0.1

8.3K 427 558
                                    


..

Korkudan daha baskın tek bir duygu varsa o da alışmışlıktır. Alışkanlıkların zincirleri, önce duyulmayacak kadar hafif, sonra kırılmayacak kadar güçlü olur diye bir söz okuduğumu hatırlıyorum, önceden o kadar anlam veremesem de şimdi ne kadar doğru olduğunu anlamam zor olmamıştı. Alışmıştık, tüm kasaba başımıza gelen şeyleri sorgulamadan alışmayı tercih etmiştik. Kimse neden bunu kabullenmek zorunda olduğumuzu sorgulamamıştı, babam bile. Gerçi buna kızmıyordum kasabada olan olayların telaşa yol açmaması için hiçbir zaman Kore medyasına yansıdığını görmemiştim.

İstemiyorlardı, basit bir şekilde bizi ölüme terk etmişlerdi. Eğer tüm kasaba hiç kimsenin haberi yokken ölürsek herhangi bir salgın hastalığı ortaya atıp sıyrılırlardı nasıl olsa işin içinden.

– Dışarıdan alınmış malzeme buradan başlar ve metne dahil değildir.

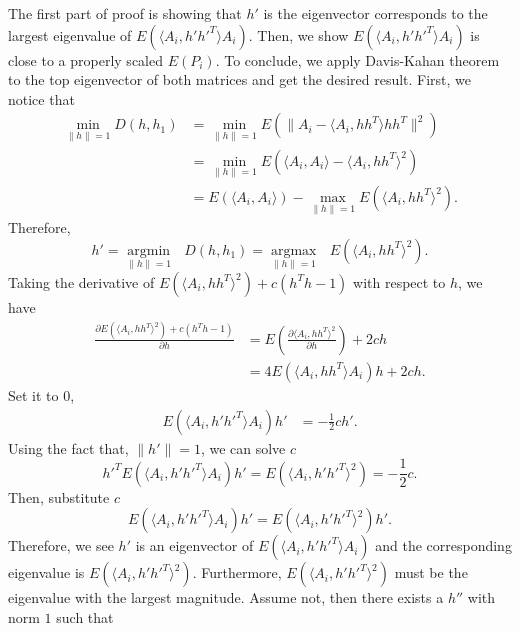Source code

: \documentclass[10pt,journal,compsoc]{IEEEtran}
\newenvironment{proof}[1][Proof]{\begin{trivlist}
		\item[\hskip \labelsep {\bfseries #1}]}{\end{trivlist}}
\begin{document}
\begin{proof} [Proof of Theorem 4.2]
The first part of proof is showing that $h'$ is the eigenvector corresponds to the largest eigenvalue of $E(\langle A_{i},h' h'^T \rangle A_{i})$. Then, we show $E(\langle A_{i},h' h'^T \rangle A_{i})$ is close to a properly scaled $E(P_i)$. To conclude, we apply Davis-Kahan theorem to the top eigenvector of both matrices and get the desired result. First, we notice that
	\begin{align*}
	\underset{\|h\| =1}{\operatorname{min}}D(h,h_1) &=\underset{\|h\| =1}{\operatorname{min}}E(\|A_i- \langle A_i,h h^T \rangle h h^T\|^2) \\
	&=\underset{\|h\| =1}{\operatorname{min}}E(\langle A_i,A_i \rangle- \langle A_i,h h^T \rangle ^2) \\
	&=E(\langle A_i,A_i \rangle)-\underset{\|h\| =1}{\operatorname{max}}E( \langle A_i,h h^T \rangle ^2).
	\end{align*}
	Therefore, 
	\begin{equation} \label{eq:5}
	h'= \underset{\|h\| =1}{\operatorname{argmin}} \text{ }D(h,h_1)=\underset{\|h\| =1}{\operatorname{argmax}} \text{ } E(\langle A_i,h h^T \rangle ^2) .
	\end{equation}
	Taking the derivative of $E( \langle A_i,h h^T \rangle ^2)+ c(h^Th-1)$ with respect to $h$, we have 
	\begin{align*}
	\frac{\partial E( \langle A_i,h h^T \rangle ^2)+ c(h^Th-1) }{\partial h} & =  E(\frac{\partial  \langle A_i,h h^T \rangle ^2}{\partial h}) +2ch \\
	&=4 E( \langle A_i,h h^T \rangle A_i)h +2ch .
	\end{align*}
	Set it to $0$,
	\begin{align*} 
	E( \langle A_i,h' h'^T \rangle A_i)h' & = -\frac{1}{2}ch' .
	\end{align*}
	Using the fact that, $\|h'\|=1$, we can solve $c$
	\[ h'^T E( \langle A_i,h' h'^T \rangle A_i)h' = E( \langle A_i,h' h'^T \rangle^2)= -\frac{1}{2}c .\]
	Then, substitute $c$
	\begin{equation}
	E( \langle A_i,h' h'^T \rangle A_i)h'=E( \langle A_i,h' h'^T \rangle^2)h'.
	\end{equation}
	Therefore, we see $h'$ is an eigenvector of $E(\langle A_{i},h' h'^T \rangle A_{i})$ and the corresponding eigenvalue is $E(\langle A_{i},h' h'^T \rangle ^2)$. Furthermore, $E(\langle A_{i},h' h'^T \rangle ^2)$ must be the eigenvalue with the largest magnitude. Assume not, then there exists a $h''$ with norm $1$ such that

\end{proof}
\end{document}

Geçen yılın sekizinci ayında kasabada kimin tarafından işlendiği belli olmayan cinayetler başladı, orta yaşlı birçok insanın ölüm haberi kulağıma gelmişti ama yine de korkmak istemiyordum. Korkmamıştım da, çünkü gerçekleşen tüm olaylar benden uzaktaydı. Belki kırk belki elli yaşlarında tanımadığım insanların ölmesi benim tüylerimi ürpertecek kadar korkmama neden olmamıştı, tabii olanlar olacak ki kasabanın nüfusu gittikçe azaldı ve insanlar taşınmaya başladı. Sonrasında yeni yılın ilk gününde bir cinayet daha işlendi bu sefer kanımın donmasını engelleyememiştim, ölen kişi okulda çok da konuşmadığım bir kızdı. O günden sonra her şey bu şekilde devam etti, ölen genç sayısı yaşlı sayısını geçti. Artık bir seri katilimiz vardı ve polis bununla ne kadar ilgilenmeye çalışsa da elleri kolları medya ve iş adamları tarafından bağlandığı için bir yararları olmuyordu.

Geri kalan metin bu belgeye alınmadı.